> [Input records]:

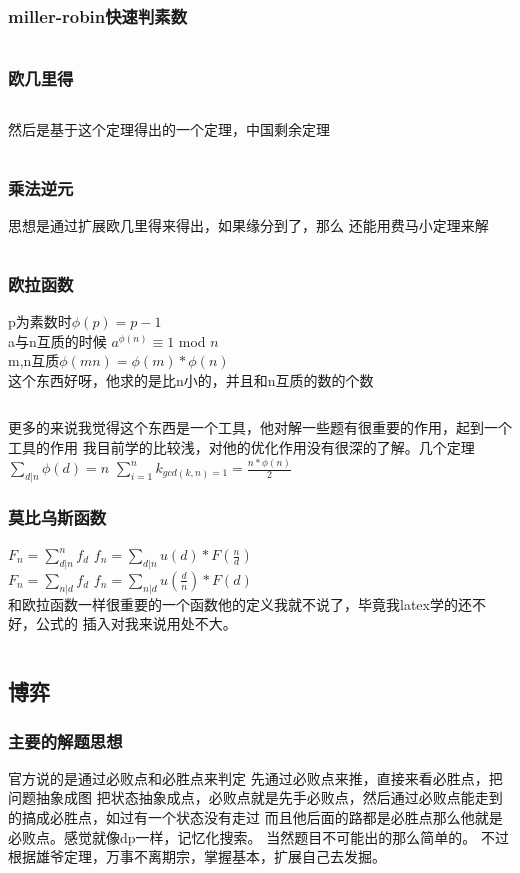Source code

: \documentclass[a4paper,13.6pt]{article}
\begin{document}
\begin{CJK}{UTF8}{gbsn}
\subsubsection{miller-robin快速判素数}
\inputminted{c++}{../scoure/math/miller_robin.cpp}
\subsubsection{欧几里得}
\inputminted{c++}{../scoure/math/GCD.cpp}
然后是基于这个定理得出的一个定理，中国剩余定理
\inputminted{c++}{../scoure/math/chineseshengyu.cpp}
\subsubsection{乘法逆元}
思想是通过扩展欧几里得来得出，如果缘分到了，那么
还能用费马小定理来解
\inputminted{c++}{../scoure/math/niyuan.cpp}
\subsubsection{欧拉函数}
p为素数时$\phi(p) = p-1 $\\
a与n互质的时候 $a^{\phi(n)}\equiv 1$ mod $ n$\\
m,n互质$\phi(mn) = \phi(m) * \phi(n)$\\

这个东西好呀，他求的是比n小的，并且和n互质的数的个数
\inputminted{c++}{../scoure/math/oula.cpp}
更多的来说我觉得这个东西是一个工具，他对解一些题有很重要的作用，起到一个工具的作用
我目前学的比较浅，对他的优化作用没有很深的了解。几个定理\\
$\sum_{d|n}\phi(d) = n$ \qquad $\sum_{i=1}^n k_{gcd(k,n) = 1} = \frac{n*\phi(n)}{2}$
\subsubsection{莫比乌斯函数}
$F_n = \sum_{d|n}^n f_d$
$f_n = \sum_{d|n} u(d)*F(\frac{n}{d})$\\
$F_n = \sum_{n|d} f_d$
$f_n = \sum_{n|d} u(\frac{d}{n})*F(d)$\\
和欧拉函数一样很重要的一个函数他的定义我就不说了，毕竟我latex学的还不好，公式的
插入对我来说用处不大。
\inputminted{c++}{../scoure/math/mobius.cpp}
\newpage
\subsection{博弈}
\subsubsection{主要的解题思想}
官方说的是通过必败点和必胜点来判定
先通过必败点来推，直接来看必胜点，把问题抽象成图 把状态抽象成点，必败点就是先手必败点，然后通过必败点能走到的搞成必胜点，如过有一个状态没有走过 而且他后面的路都是必胜点那么他就是必败点。感觉就像dp一样，记忆化搜索。
当然题目不可能出的那么简单的。
不过根据雄爷定理，万事不离期宗，掌握基本，扩展自己去发掘。

\end{CJK}
\end{document}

> [Work required]: Going through the entries above, tally each line that has the word "subsubsection". Answer with the number only.

> [Expected output]: 6